The Texas Legislature recently expanded the rights of licensed handgun owners to openly carry their firearms. This right is in addition to the already existing right of licensed handgun owners to carry concealed firearms. The so-called “open carry” law went into effect on Jan. 1 in Texas.
Texas employers who desire to prohibit all—customers, employees, contractors, or vendors— who enter their premises from carrying licensed concealed or open carry handguns and who post the statutorily required notices in English and Spanish (with the requisite typeface conventions) do not need to give further notice to ban employees from bearing concealed or open carry handguns. Employers who post the statutorily required signage should still consider having detailed policies regarding:
- the reasons behind its employee safety requirements;
- its right to search employee workspaces and personal belongings if there is suspicion that the employee has a handgun in violation of the pertinent policy;
- what do in the event it is observed that a coworker is in violation of the policy;
- and exceptions to the policy such as the carrying of firearms that are expressly permitted by specific job descriptions.

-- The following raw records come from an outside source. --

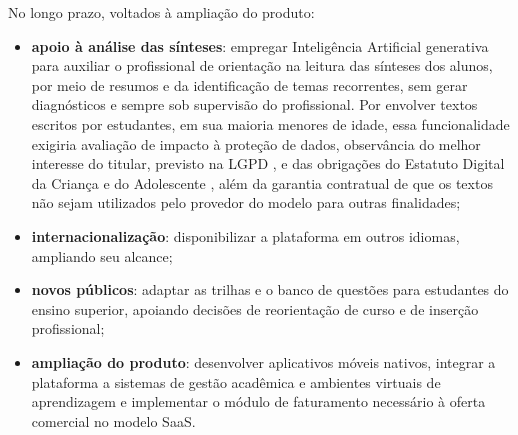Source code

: No longo prazo, voltados à ampliação do produto:

\begin{itemize}
  \item \textbf{apoio à análise das sínteses}: empregar Inteligência Artificial generativa para auxiliar o profissional de orientação na leitura das sínteses dos alunos, por meio de resumos e da identificação de temas recorrentes, sem gerar diagnósticos e sempre sob supervisão do profissional. Por envolver textos escritos por estudantes, em sua maioria menores de idade, essa funcionalidade exigiria avaliação de impacto à proteção de dados, observância do melhor interesse do titular, previsto na LGPD \cite{brasil2018lgpd}, e das obrigações do Estatuto Digital da Criança e do Adolescente \cite{brasil2025lei15211}, além da garantia contratual de que os textos não sejam utilizados pelo provedor do modelo para outras finalidades;
  \item \textbf{internacionalização}: disponibilizar a plataforma em outros idiomas, ampliando seu alcance;
  \item \textbf{novos públicos}: adaptar as trilhas e o banco de questões para estudantes do ensino superior, apoiando decisões de reorientação de curso e de inserção profissional;
  \item \textbf{ampliação do produto}: desenvolver aplicativos móveis nativos, integrar a plataforma a sistemas de gestão acadêmica e ambientes virtuais de aprendizagem e implementar o módulo de faturamento necessário à oferta comercial no modelo SaaS.
\end{itemize}
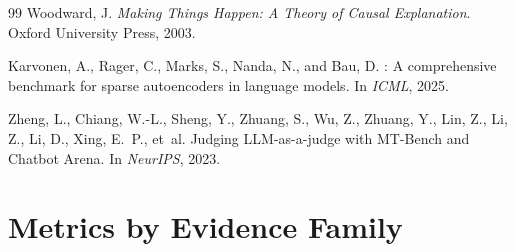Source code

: \documentclass[10pt]{article}
\begin{document}
\begin{thebibliography}{99}
Woodward, J.
\newblock \emph{Making Things Happen: A Theory of Causal Explanation}.
\newblock Oxford University Press, 2003.

Karvonen, A., Rager, C., Marks, S., Nanda, N., and Bau, D.
: A comprehensive benchmark for sparse autoencoders in language models.
\newblock In \emph{ICML}, 2025.

Zheng, L., Chiang, W.-L., Sheng, Y., Zhuang, S., Wu, Z., Zhuang, Y., Lin, Z., Li, Z., Li, D., Xing, E.~P., et~al.
\newblock Judging {LLM}-as-a-judge with {MT}-Bench and Chatbot Arena.
\newblock In \emph{NeurIPS}, 2023.

\end{thebibliography}

\appendix

\section{Metrics by Evidence Family}
\label{app:metrics}
\end{document}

Many Texas employers do not prohibit customers or other third-parties from carrying licensed handguns on to the employer’s property; nonetheless, those same employers do wish to ban the carrying of licensed concealed or open carry handguns on the company’s premises by their employees. These policies often refer more generally to “firearms” which would include rifles or shotguns, the carry of which is not prohibited in Texas on property where the bearer has a right to be or has been invited absent notice of the business owner’s lack of consent or statutorily specified locations such as a court, school, polling place, or airport. For employers seeking to ban employees, not customers or third-parties, from carrying licensed handguns on to the business premises, the statutory signage is not required (see earlier alert). However, the Texas Penal Code does require thatwritten notification be given, if every employee is not given oral notification of theban. This can be in the form of a written policy, procedure, or published notice, and the Texas Penal Code prescribes language to be contained in the notice.

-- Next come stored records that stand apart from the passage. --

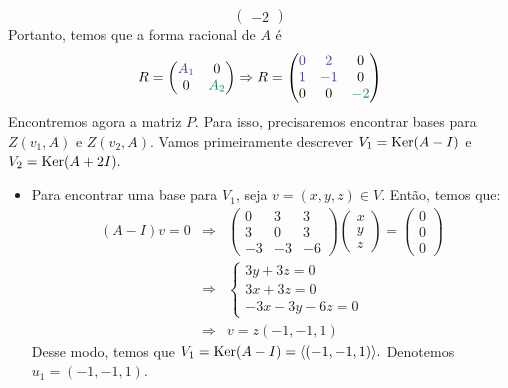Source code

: \documentclass[11pt,a4paper]{article}
\begin{document}
{\[\begin{pmatrix}
-2 \end{pmatrix}
\]
Portanto, temos que a forma racional de $A$ é
\[
R = \begin{pmatrix}
\textcolor{Violet}{A_1} & 0 \\ 0 & \textcolor{PineGreen}{A_2}
\end{pmatrix} \Rightarrow R = \begin{pmatrix}
\textcolor{Violet}{0} & \textcolor{Violet}{2} & 0 \\ \textcolor{Violet}{1} & \textcolor{Violet}{-1} & 0 \\
0 & 0 & \textcolor{PineGreen}{-2}
\end{pmatrix} 
\]
Encontremos agora a matriz $P.$ Para isso, precisaremos encontrar bases para $Z(v_1, A)$ e $Z(v_2, A).$ 
Vamos primeiramente descrever $V_1 = \operatorname{Ker}(A - I)$ e $V_2 = \operatorname{Ker}(A + 2I).$ 
\begin{itemize}
\item Para encontrar uma base para $V_1$, seja $v = (x, y, z) \in V.$ Então, temos que:
\[
\begin{array}{rcl}
(A - I)v = 0 &\Rightarrow& \begin{pmatrix}
0 & 3 & 3 \\
3 & 0 & 3 \\
-3 & -3 & -6
\end{pmatrix} \begin{pmatrix}
x \\ y \\ z
\end{pmatrix} = \begin{pmatrix}
0 \\ 0 \\ 0
\end{pmatrix} \\&\Rightarrow& \begin{cases}
3y + 3z = 0 \\
3x+3z = 0 \\
-3x-3y-6z = 0
\end{cases} \\&\Rightarrow& v = z (-1,-1,1)
\end{array}
\]
Desse modo, temos que $V_1 = \operatorname{Ker}(A - I) = \langle (-1,-1,1) \rangle.$ Denotemos $u_1 = (-1,-1,1).$


\end{itemize}}
\end{document}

There is uncertainty whether the prescribed language is required to have effective notice or whether it is only required for the State to prosecute a criminal trespass (carrying the firearm in violation of the notice, a Class C Misdomeanor, punishable by a $200 fine). Some legal commentators state that the prescribed language is required; others have not addressed the issue directly. Employers, when crafting their employee handgun policies, will have to weigh the benefit and the risk associated with including the following language set forth in sections 30.06 (trespass for carry of concealed handgun in violation of notice) and 30.07 of the Texas Penal Code (trespass for open carry in violation of notice):
Pursuant to Section 30.07, Penal Code (trespass by license holder with an openly carried handgun), a person licensed under Subchapter H, Chapter 411, Government Code (handgun licensing law), may not enter this property with a handgun that is carried openly. Additionally, pursuant to Section 30.06, Penal Code (trespass by license holder with a concealed handgun), a person licensed under Subchapter H, Chapter 411, Government Code (handgun licensing law), may not enter this property with a concealed handgun.

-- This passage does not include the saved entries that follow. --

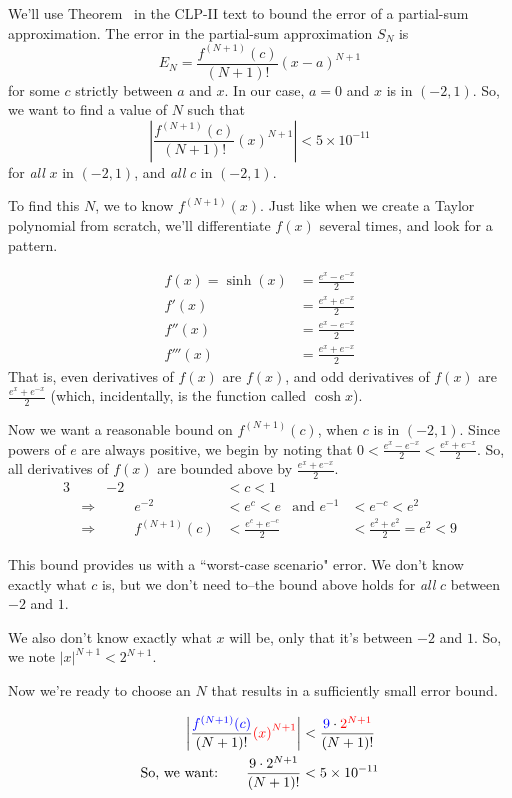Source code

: \begin{solution}
	We'll use  Theorem~ in the CLP-II text to bound the error of a partial-sum approximation. The error in the partial-sum approximation $S_N$ is
	\[E_N=\frac{f^{(N+1)}(c)}{(N+1)!}(x-a)^{N+1}\]
	for some $c$ strictly between $a$ and $x$. In our case, $a=0$ and $x$ is in $(-2,1)$. So, we want to find a value of $N$ such that
	\[\left|\frac{f^{(N+1)}(c)}{(N+1)!}\left(x\right)^{N+1}\right|<5\times 10^{-11}\]
	for \emph{all} $x$ in $(-2,1)$, and \emph{all} $c$ in $(-2,1)$.

	To find this $N$, we to know $f^{(N+1)}(x)$. Just like when we create a Taylor polynomial from scratch, we'll differentiate $f(x)$ several times, and look for a pattern.

\begin{align*}
f(x)=\sinh(x)&=\frac{e^x-e^{-x}}{2}\\
f'(x)&=\frac{e^x+e^{-x}}{2}\\
f''(x)&=\frac{e^x-e^{-x}}{2}\\
f'''(x)&=\frac{e^x+e^{-x}}{2}
\end{align*}
That is, even derivatives of $f(x)$ are $f(x)$, and odd derivatives of $f(x)$ are $\frac{{e^x}+e^{-x}}{2}$ (which, incidentally, is the function called $\cosh x$).

	Now we want a reasonable bound on $f^{(N+1)}(c)$, when $c$ is in $(-2,1)$. Since powers of $e$ are always positive, we begin by noting that $0<\frac{e^x-e^{-x}}{2}<\frac{e^x+e^{-x}}{2}$. So, all derivatives of $f(x)$ are bounded above by $\frac{e^x+e^{-x}}{2}$.
	\begin{alignat*}{3}
	&&-2 &<c<1\\
	&\Rightarrow&\qquad e^{-2} &<e^c<e &\mbox{and } e^{-1}&<e^{-c}<e^2\\
	&\Rightarrow&\qquad f^{(N+1)}(c)&<\frac{e^c+e^{-c}}{2} & &<\frac{e^2+e^2}{2}=e^2<9
	\end{alignat*}

	This bound provides us with a ``worst-case scenario" error. We don't know exactly what $c$ is, but we don't need to--the bound above holds for \emph{all} $c$ between $-2$ and $1$.

	We also don't know exactly what $x$ will be, only that it's between $-2$ and $1$. So, we note $|x|^{N+1}<2^{N+1}$.

	Now we're ready to choose an $N$ that results in a sufficiently small error bound.

	\begin{align*}
	\left|\frac{\textcolor{blue}{f^{(N+1)}(c)}}{(N+1)!}\textcolor{red}{\left(x\right)^{N+1}}\right|&<
	\frac{\textcolor{blue}{9}\cdot \textcolor{red}{2^{N+1}}}{(N+1)!}\\
	\text{So, we want:}\qquad \frac{9\cdot2^{N+1}}{(N+1)!}&<5\times 10^{-11}
	\end{align*}


\end{solution}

To ensure proof that written notification was received, employers adopting such policies should obtain a signed acknowledgment of receipt of the policy by employees.
Texas employers should know that their prohibitions may not extend beyond the employer’s buildings to parking areas or walkways. “Premises” or “property” means a building or a portion of a building. The term does not include any public or private driveway, street, sidewalk or walkway, parking lot, parking garage, or other parking area, where employee licensed handgun carry is expressly permitted by statute. Nothing contained in the employer’s policy may prohibit employees from continuing to store their licensed firearms and ammunition in a locked, privately-owned vehicle in company parking lots.
Like any state-law based policy, one size does not fit all. If you have operations spanning multiple states, broadening or carving out certain state-law mandated concealed or open carry requirements/restrictions will require further research and nuanced drafting. Now is also an ideal time to review the definition of “weapon” under your existing policies to ensure that prohibitions are broad enough to exclude the carrying of weapons other than handguns or firearms.
Finally, no policy is more effective than the training behind it. When revisiting your employee handgun policy, it is the perfect time to consider whether employees have been properly trained to follow procedures for:
- handling hazardous incidents (such as turning over property to an armed assailant);
- operating equipment for contacting security personnel;
- recognizing potentially violent situations;
- and responding by seeking assistance or diffusing the situation.